SC attorney general hints that he is ready to take marriage equality case to the Supreme Court

As to be expected, SC Attorney General Alan Wilson is digging real deep in order to keep marriage equality out of South Carolina. A recent article in The State  hinted that he is prepared to take it to the Supreme Court. And it because of that reason, Wilson is claiming, that the court should put a hold on the recent ruling bringing marriage equality to South Carolina:

Attorney General Alan Wilson has asked a federal appeals court to put on hold a judge's order allowing gay marriage in the state, warning that not doing so will cause irreparable damage to South Carolina.

U.S. District Judge Richard Gergel on Wednesday threw out the state's constitutional ban on same sex marriage and blocked any state official from enforcing it. But the judge wrote his order would not take effect until noon Nov. 20 so Wilson could appeal.

Wilson asked the 4th U.S. Circuit Court of Appeals in Richmond, Virginia, on Thursday to stay the judge's order until the entire appeals panel can consider the issue.

In the alternative, if the appeals court doesn't issue a stay, Wilson asked for time to appeal to the U.S. Supreme Court.

Here is where it gets interesting:

The 4th Circuit has already struck down Virginia's gay marriage ban, a 2-1 ruling that applied to other states in the circuit. The U.S. Supreme Court refused to hear an appeal of that case last month and South Carolina remains the only state in the circuit refusing to allow such marriages.

In asking for the stay, Wilson argued the dissenting opinion in the Virginia case was the correct one.
That opinion supports South Carolina's position that "same-sex marriage restrictions do not discriminate on the basis of sex and that South Carolina's definition of marriage, dating from colonial times, a union of a man and a woman is supported by rational grounds," Wilson wrote in his request.
He warned that without a stay South Carolina will suffer harm because same-sex marriages will go forward only to cause legal confusion about the status of those married if the state prevails.

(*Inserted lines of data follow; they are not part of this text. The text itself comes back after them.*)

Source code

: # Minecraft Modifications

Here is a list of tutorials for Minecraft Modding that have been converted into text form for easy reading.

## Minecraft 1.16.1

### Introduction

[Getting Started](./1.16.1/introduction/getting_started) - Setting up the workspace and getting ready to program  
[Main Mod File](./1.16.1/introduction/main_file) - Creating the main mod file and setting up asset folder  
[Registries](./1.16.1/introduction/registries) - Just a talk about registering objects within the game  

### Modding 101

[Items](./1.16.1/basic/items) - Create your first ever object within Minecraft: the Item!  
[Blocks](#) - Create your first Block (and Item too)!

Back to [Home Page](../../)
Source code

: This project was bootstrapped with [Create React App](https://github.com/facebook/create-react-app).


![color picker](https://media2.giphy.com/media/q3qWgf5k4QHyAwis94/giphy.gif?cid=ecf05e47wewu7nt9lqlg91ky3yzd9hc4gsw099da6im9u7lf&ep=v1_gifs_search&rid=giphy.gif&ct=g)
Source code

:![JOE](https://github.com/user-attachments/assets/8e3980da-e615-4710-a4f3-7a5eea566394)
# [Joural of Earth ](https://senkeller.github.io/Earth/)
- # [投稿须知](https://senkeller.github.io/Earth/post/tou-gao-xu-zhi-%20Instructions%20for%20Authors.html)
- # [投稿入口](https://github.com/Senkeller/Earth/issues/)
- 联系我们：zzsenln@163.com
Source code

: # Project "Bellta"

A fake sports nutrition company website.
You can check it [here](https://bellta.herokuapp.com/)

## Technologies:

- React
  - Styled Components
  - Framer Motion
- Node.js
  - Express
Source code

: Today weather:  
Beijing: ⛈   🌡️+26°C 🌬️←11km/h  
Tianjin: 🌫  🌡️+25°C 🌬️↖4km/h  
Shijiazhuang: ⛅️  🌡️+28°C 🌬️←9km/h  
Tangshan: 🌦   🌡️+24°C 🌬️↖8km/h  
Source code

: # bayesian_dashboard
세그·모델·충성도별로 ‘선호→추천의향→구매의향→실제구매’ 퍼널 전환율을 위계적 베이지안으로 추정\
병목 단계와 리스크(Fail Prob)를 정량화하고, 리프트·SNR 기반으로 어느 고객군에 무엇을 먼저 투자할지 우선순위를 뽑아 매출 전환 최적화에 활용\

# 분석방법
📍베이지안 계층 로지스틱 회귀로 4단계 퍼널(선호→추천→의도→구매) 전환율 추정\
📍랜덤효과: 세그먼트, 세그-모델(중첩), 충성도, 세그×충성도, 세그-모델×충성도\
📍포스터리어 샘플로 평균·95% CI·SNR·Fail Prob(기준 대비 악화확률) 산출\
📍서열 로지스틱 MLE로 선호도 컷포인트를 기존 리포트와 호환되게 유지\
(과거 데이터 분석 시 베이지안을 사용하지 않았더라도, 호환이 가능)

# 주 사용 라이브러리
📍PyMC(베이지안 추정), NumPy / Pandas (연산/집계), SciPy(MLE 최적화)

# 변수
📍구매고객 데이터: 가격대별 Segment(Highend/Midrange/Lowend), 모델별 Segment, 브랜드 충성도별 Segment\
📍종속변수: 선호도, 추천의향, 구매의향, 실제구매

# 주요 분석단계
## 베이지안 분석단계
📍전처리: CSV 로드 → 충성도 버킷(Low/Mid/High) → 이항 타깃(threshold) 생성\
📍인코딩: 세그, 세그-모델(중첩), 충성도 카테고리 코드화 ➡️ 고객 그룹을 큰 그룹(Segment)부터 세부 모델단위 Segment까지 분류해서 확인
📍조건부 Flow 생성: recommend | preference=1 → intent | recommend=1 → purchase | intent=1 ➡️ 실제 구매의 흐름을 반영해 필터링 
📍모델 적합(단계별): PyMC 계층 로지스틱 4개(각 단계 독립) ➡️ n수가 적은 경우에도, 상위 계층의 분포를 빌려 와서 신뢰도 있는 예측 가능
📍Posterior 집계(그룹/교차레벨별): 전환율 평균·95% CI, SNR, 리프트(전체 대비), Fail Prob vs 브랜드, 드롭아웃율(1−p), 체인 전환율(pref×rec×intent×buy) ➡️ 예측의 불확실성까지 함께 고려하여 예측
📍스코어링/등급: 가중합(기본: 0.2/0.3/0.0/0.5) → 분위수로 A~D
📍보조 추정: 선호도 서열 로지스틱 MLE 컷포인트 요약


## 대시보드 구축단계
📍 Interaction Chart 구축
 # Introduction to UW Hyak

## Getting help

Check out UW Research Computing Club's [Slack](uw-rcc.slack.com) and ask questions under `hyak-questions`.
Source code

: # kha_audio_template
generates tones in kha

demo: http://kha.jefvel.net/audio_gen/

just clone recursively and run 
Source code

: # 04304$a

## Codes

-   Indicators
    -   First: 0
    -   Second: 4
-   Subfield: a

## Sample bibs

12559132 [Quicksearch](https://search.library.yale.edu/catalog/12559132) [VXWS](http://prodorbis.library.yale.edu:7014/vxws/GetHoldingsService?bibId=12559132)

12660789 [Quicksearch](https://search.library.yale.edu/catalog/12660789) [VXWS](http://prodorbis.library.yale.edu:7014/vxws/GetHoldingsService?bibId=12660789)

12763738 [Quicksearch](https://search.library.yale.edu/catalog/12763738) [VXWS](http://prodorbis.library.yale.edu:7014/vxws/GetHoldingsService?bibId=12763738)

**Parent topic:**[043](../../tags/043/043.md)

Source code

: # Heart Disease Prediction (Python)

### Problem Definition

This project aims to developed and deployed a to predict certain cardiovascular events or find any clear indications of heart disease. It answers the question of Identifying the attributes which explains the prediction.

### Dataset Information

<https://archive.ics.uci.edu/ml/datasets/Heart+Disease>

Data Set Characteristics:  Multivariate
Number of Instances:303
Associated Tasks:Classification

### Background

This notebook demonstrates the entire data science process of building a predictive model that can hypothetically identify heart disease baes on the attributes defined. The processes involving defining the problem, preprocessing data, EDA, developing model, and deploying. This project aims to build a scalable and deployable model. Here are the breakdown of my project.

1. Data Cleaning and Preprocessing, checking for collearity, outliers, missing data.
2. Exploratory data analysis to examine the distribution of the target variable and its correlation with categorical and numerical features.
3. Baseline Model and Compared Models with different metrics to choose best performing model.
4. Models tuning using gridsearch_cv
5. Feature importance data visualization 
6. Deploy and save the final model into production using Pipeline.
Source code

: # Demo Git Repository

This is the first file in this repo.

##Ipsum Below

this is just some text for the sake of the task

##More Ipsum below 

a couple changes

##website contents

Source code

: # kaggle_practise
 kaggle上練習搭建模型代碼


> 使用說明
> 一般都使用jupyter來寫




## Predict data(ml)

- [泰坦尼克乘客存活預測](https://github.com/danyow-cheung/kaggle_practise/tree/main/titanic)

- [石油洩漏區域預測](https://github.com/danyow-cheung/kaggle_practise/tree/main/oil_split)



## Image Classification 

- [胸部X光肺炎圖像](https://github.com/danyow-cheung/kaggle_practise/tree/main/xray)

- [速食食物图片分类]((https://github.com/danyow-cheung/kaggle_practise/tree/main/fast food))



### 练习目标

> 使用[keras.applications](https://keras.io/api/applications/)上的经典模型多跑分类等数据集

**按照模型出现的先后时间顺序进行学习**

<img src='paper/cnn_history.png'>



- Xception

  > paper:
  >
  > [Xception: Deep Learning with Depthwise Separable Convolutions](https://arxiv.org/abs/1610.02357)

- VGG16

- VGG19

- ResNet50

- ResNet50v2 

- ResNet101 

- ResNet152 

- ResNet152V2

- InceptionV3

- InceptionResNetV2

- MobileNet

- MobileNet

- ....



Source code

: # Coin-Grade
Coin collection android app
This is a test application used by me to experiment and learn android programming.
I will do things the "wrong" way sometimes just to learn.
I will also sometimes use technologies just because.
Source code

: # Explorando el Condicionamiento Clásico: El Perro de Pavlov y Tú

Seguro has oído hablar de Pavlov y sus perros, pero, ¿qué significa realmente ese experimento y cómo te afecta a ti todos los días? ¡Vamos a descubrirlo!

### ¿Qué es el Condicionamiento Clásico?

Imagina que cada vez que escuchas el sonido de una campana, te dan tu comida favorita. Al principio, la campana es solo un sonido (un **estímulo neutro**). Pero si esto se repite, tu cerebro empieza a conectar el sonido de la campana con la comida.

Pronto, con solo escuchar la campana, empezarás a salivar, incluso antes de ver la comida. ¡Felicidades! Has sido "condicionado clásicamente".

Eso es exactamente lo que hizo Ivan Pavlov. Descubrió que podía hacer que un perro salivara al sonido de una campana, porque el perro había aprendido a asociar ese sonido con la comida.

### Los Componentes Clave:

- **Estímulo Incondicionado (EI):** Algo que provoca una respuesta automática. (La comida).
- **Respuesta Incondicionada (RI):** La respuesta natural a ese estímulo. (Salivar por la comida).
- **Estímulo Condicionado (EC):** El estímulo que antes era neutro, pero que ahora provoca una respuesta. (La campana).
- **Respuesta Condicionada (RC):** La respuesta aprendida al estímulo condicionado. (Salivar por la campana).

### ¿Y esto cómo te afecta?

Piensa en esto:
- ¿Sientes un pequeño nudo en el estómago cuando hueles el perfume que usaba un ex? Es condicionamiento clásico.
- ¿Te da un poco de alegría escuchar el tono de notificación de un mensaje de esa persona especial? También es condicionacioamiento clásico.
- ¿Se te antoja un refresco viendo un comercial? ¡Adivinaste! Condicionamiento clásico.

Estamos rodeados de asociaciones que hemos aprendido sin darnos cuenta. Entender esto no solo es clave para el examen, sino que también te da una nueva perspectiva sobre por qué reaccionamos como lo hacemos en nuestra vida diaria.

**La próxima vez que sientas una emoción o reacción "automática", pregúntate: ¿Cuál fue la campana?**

In other words, Wilson is prepared to take this as far as it can go. I wonder how much of the taxpayers money will he be using?

Read more here:

Read more here:

1 comment:

Patrick said...

Considering how a very similar situation just played out in Kansas, this guy's appeal will probably get smacked down in a matter of days. Kansas tried to appeal the ruling there, but both the 10th Circuit and the Supreme Court took one look at the appeal and dismissed it.